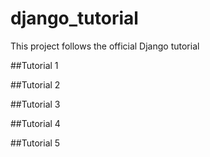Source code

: # django_tutorial

This project follows the official Django tutorial

##Tutorial 1

##Tutorial 2

##Tutorial 3

##Tutorial 4

##Tutorial 5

·····

**Task details**
Pictures included in the data should be dropped; everything else must be repeated exactly.

**Task response**
Source code

: # django_tutorial

This project follows the official Django tutorial

##Tutorial 1

##Tutorial 2

##Tutorial 3

##Tutorial 4

##Tutorial 5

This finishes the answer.